WORK ITEM: Find the line below with "根据卫星高清照片，中国戈壁滩" and the line with "We aim to maintain". Output them and the lines between, exactly, but not the pictures.

─── STORED DATA

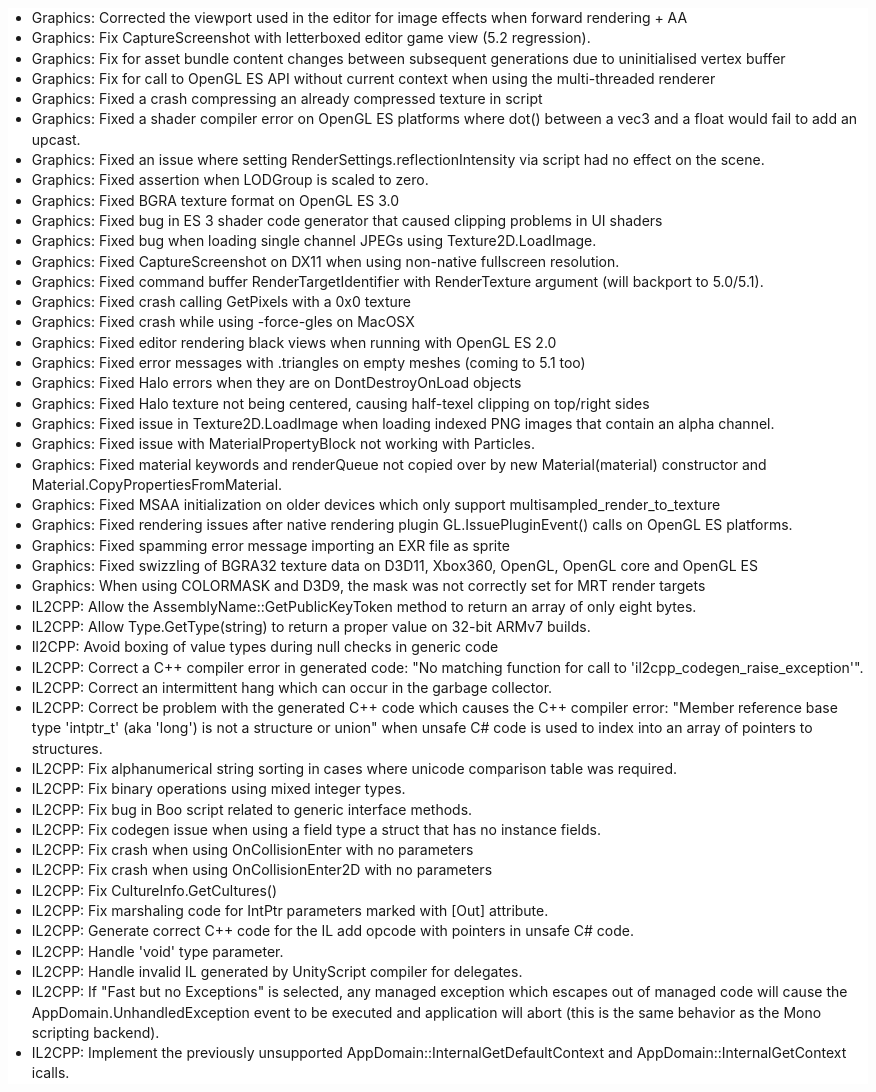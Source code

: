 *   Graphics: Corrected the viewport used in the editor for image effects when forward rendering + AA
*   Graphics: Fix CaptureScreenshot with letterboxed editor game view (5.2 regression).
*   Graphics: Fix for asset bundle content changes between subsequent generations due to uninitialised vertex buffer
*   Graphics: Fix for call to OpenGL ES API without current context when using the multi-threaded renderer
*   Graphics: Fixed a crash compressing an already compressed texture in script
*   Graphics: Fixed a shader compiler error on OpenGL ES platforms where dot() between a vec3 and a float would fail to add an upcast.
*   Graphics: Fixed an issue where setting RenderSettings.reflectionIntensity via script had no effect on the scene.
*   Graphics: Fixed assertion when LODGroup is scaled to zero.
*   Graphics: Fixed BGRA texture format on OpenGL ES 3.0
*   Graphics: Fixed bug in ES 3 shader code generator that caused clipping problems in UI shaders
*   Graphics: Fixed bug when loading single channel JPEGs using Texture2D.LoadImage.
*   Graphics: Fixed CaptureScreenshot on DX11 when using non-native fullscreen resolution.
*   Graphics: Fixed command buffer RenderTargetIdentifier with RenderTexture argument (will backport to 5.0/5.1).
*   Graphics: Fixed crash calling GetPixels with a 0x0 texture
*   Graphics: Fixed crash while using -force-gles on MacOSX
*   Graphics: Fixed editor rendering black views when running with OpenGL ES 2.0
*   Graphics: Fixed error messages with .triangles on empty meshes (coming to 5.1 too)
*   Graphics: Fixed Halo errors when they are on DontDestroyOnLoad objects
*   Graphics: Fixed Halo texture not being centered, causing half-texel clipping on top/right sides
*   Graphics: Fixed issue in Texture2D.LoadImage when loading indexed PNG images that contain an alpha channel.
*   Graphics: Fixed issue with MaterialPropertyBlock not working with Particles.
*   Graphics: Fixed material keywords and renderQueue not copied over by new Material(material) constructor and Material.CopyPropertiesFromMaterial.
*   Graphics: Fixed MSAA initialization on older devices which only support multisampled\_render\_to\_texture
*   Graphics: Fixed rendering issues after native rendering plugin GL.IssuePluginEvent() calls on OpenGL ES platforms.
*   Graphics: Fixed spamming error message importing an EXR file as sprite
*   Graphics: Fixed swizzling of BGRA32 texture data on D3D11, Xbox360, OpenGL, OpenGL core and OpenGL ES
*   Graphics: When using COLORMASK and D3D9, the mask was not correctly set for MRT render targets
*   IL2CPP: Allow the AssemblyName::GetPublicKeyToken method to return an array of only eight bytes.
*   IL2CPP: Allow Type.GetType(string) to return a proper value on 32-bit ARMv7 builds.
*   Il2CPP: Avoid boxing of value types during null checks in generic code
*   IL2CPP: Correct a C++ compiler error in generated code: "No matching function for call to 'il2cpp\_codegen\_raise\_exception'".
*   IL2CPP: Correct an intermittent hang which can occur in the garbage collector.
*   IL2CPP: Correct be problem with the generated C++ code which causes the C++ compiler error: "Member reference base type 'intptr\_t' (aka 'long') is not a structure or union" when unsafe C# code is used to index into an array of pointers to structures.
*   IL2CPP: Fix alphanumerical string sorting in cases where unicode comparison table was required.
*   IL2CPP: Fix binary operations using mixed integer types.
*   IL2CPP: Fix bug in Boo script related to generic interface methods.
*   IL2CPP: Fix codegen issue when using a field type a struct that has no instance fields.
*   IL2CPP: Fix crash when using OnCollisionEnter with no parameters
*   IL2CPP: Fix crash when using OnCollisionEnter2D with no parameters
*   IL2CPP: Fix CultureInfo.GetCultures()
*   IL2CPP: Fix marshaling code for IntPtr parameters marked with \[Out\] attribute.
*   IL2CPP: Generate correct C++ code for the IL add opcode with pointers in unsafe C# code.
*   IL2CPP: Handle 'void' type parameter.
*   IL2CPP: Handle invalid IL generated by UnityScript compiler for delegates.
*   IL2CPP: If "Fast but no Exceptions" is selected, any managed exception which escapes out of managed code will cause the AppDomain.UnhandledException event to be executed and application will abort (this is the same behavior as the Mono scripting backend).
*   IL2CPP: Implement the previously unsupported AppDomain::InternalGetDefaultContext and AppDomain::InternalGetContext icalls.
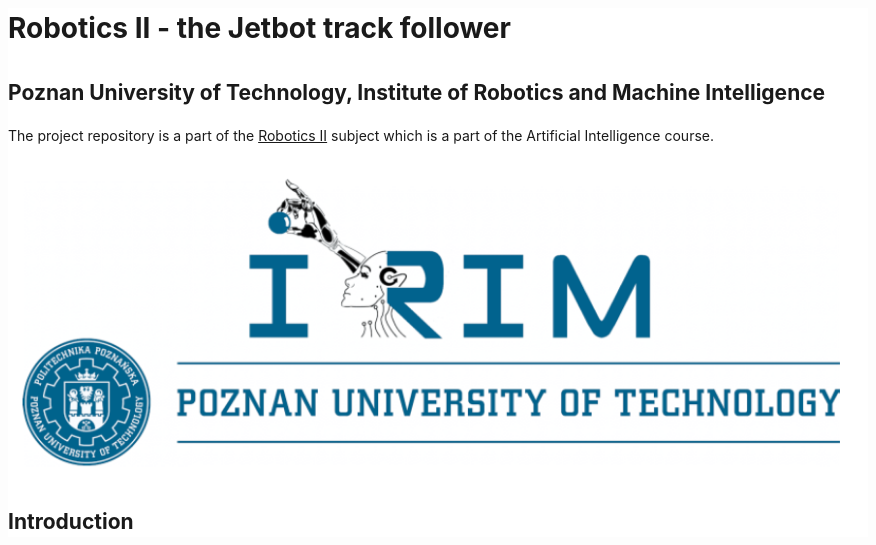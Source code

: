 # Robotics II - the Jetbot track follower
## Poznan University of Technology, Institute of Robotics and Machine Intelligence

The project repository is a part of the [Robotics II](https://jug.dpieczynski.pl/lab-roboticsII/) subject which is a part of the Artificial Intelligence course.

<p align="center">
  <img src="README_files/logo_irim.png">
</p>

## Introduction

<p align="center">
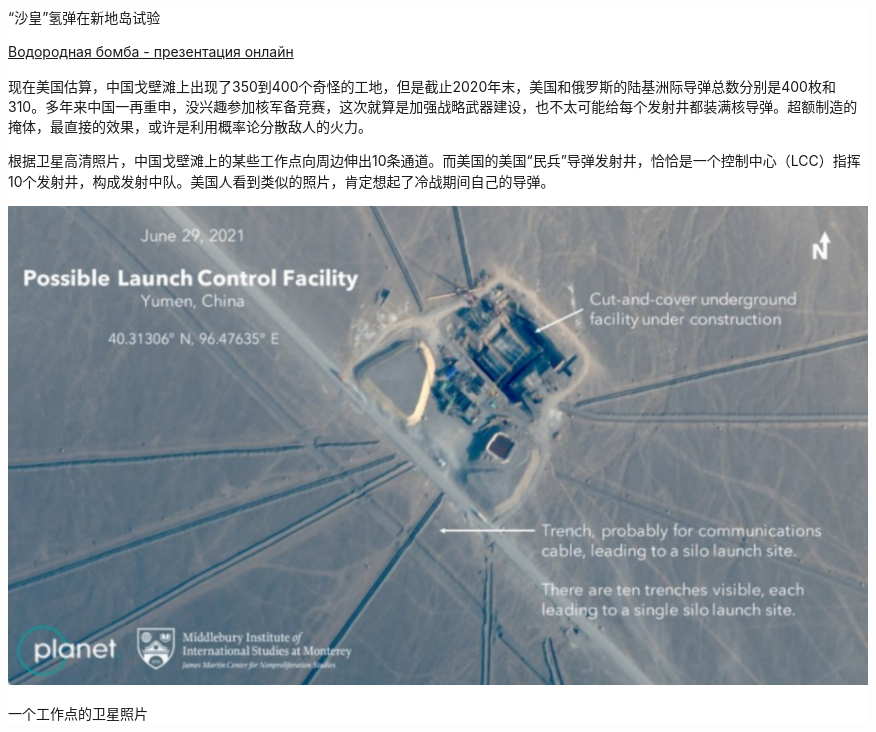 
“沙皇”氢弹在新地岛试验

[Водородная бомба - презентация онлайн](https://ppt-online.org/167243)

现在美国估算，中国戈壁滩上出现了350到400个奇怪的工地，但是截止2020年末，美国和俄罗斯的陆基洲际导弹总数分别是400枚和310。多年来中国一再重申，没兴趣参加核军备竞赛，这次就算是加强战略武器建设，也不太可能给每个发射井都装满核导弹。超额制造的掩体，最直接的效果，或许是利用概率论分散敌人的火力。

根据卫星高清照片，中国戈壁滩上的某些工作点向周边伸出10条通道。而美国的美国“民兵”导弹发射井，恰恰是一个控制中心（LCC）指挥10个发射井，构成发射中队。美国人看到类似的照片，肯定想起了冷战期间自己的导弹。

![](images/btnews/0301_0400/0321/media/image60.png)

一个工作点的卫星照片

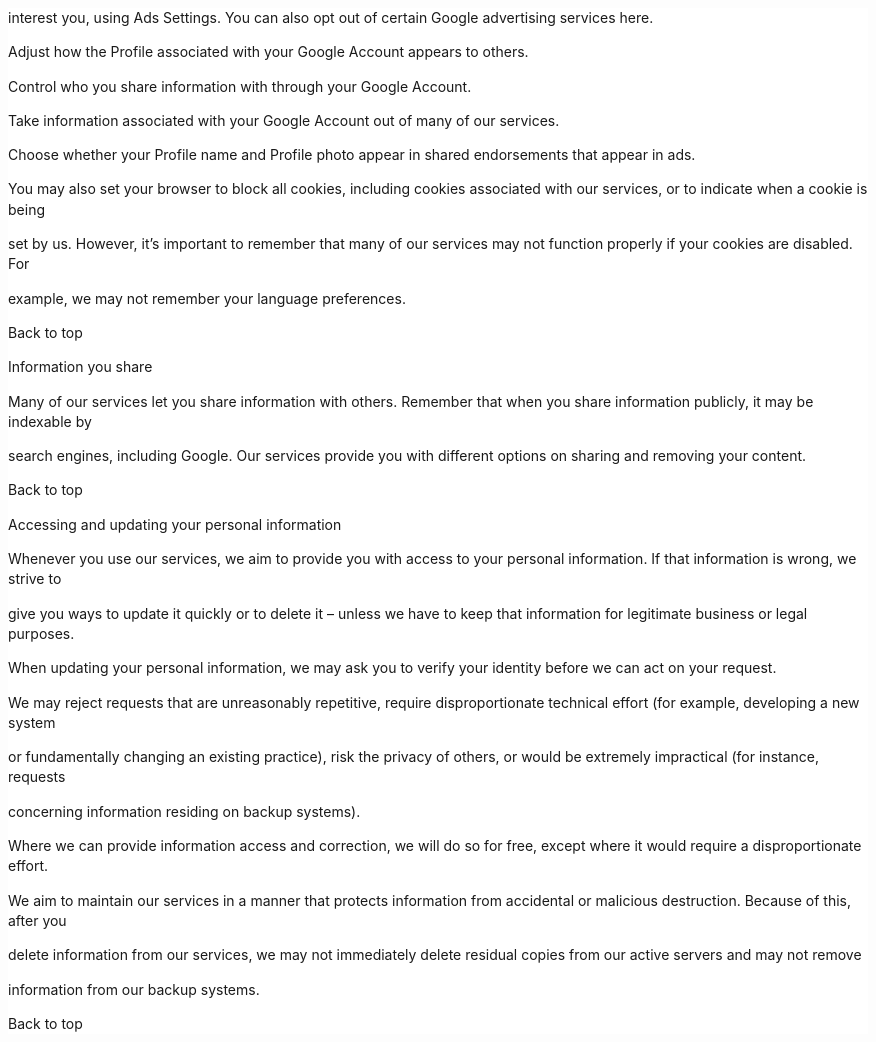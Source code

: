 interest you, using Ads Settings. You can also opt out of certain Google advertising services here.

Adjust how the Profile associated with your Google Account appears to others.

Control who you share information with through your Google Account.

Take information associated with your Google Account out of many of our services.

Choose whether your Profile name and Profile photo appear in shared endorsements that appear in ads.

You may also set your browser to block all cookies, including cookies associated with our services, or to indicate when a cookie is being

set by us. However, it’s important to remember that many of our services may not function properly if your cookies are disabled. For

example, we may not remember your language preferences.

Back to top

Information you share

Many of our services let you share information with others. Remember that when you share information publicly, it may be indexable by

search engines, including Google. Our services provide you with different options on sharing and removing your content.

Back to top

Accessing and updating your personal information

Whenever you use our services, we aim to provide you with access to your personal information. If that information is wrong, we strive to

give you ways to update it quickly or to delete it – unless we have to keep that information for legitimate business or legal purposes.

When updating your personal information, we may ask you to verify your identity before we can act on your request.

We may reject requests that are unreasonably repetitive, require disproportionate technical effort (for example, developing a new system

or fundamentally changing an existing practice), risk the privacy of others, or would be extremely impractical (for instance, requests

concerning information residing on backup systems).

Where we can provide information access and correction, we will do so for free, except where it would require a disproportionate effort.

We aim to maintain our services in a manner that protects information from accidental or malicious destruction. Because of this, after you

delete information from our services, we may not immediately delete residual copies from our active servers and may not remove

information from our backup systems.

Back to top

──────

EXPECTED ANSWER:
根据卫星高清照片，中国戈壁滩上的某些工作点向周边伸出10条通道。而美国的美国“民兵”导弹发射井，恰恰是一个控制中心（LCC）指挥10个发射井，构成发射中队。美国人看到类似的照片，肯定想起了冷战期间自己的导弹。

![](images/btnews/0301_0400/0321/media/image60.png)

一个工作点的卫星照片

Source code

: interest you, using Ads Settings. You can also opt out of certain Google advertising services here.

Adjust how the Profile associated with your Google Account appears to others.

Control who you share information with through your Google Account.

Take information associated with your Google Account out of many of our services.

Choose whether your Profile name and Profile photo appear in shared endorsements that appear in ads.

You may also set your browser to block all cookies, including cookies associated with our services, or to indicate when a cookie is being

set by us. However, it’s important to remember that many of our services may not function properly if your cookies are disabled. For

example, we may not remember your language preferences.

Back to top

Information you share

Many of our services let you share information with others. Remember that when you share information publicly, it may be indexable by

search engines, including Google. Our services provide you with different options on sharing and removing your content.

Back to top

Accessing and updating your personal information

Whenever you use our services, we aim to provide you with access to your personal information. If that information is wrong, we strive to

give you ways to update it quickly or to delete it – unless we have to keep that information for legitimate business or legal purposes.

When updating your personal information, we may ask you to verify your identity before we can act on your request.

We may reject requests that are unreasonably repetitive, require disproportionate technical effort (for example, developing a new system

or fundamentally changing an existing practice), risk the privacy of others, or would be extremely impractical (for instance, requests

concerning information residing on backup systems).

Where we can provide information access and correction, we will do so for free, except where it would require a disproportionate effort.

We aim to maintain our services in a manner that protects information from accidental or malicious destruction. Because of this, after you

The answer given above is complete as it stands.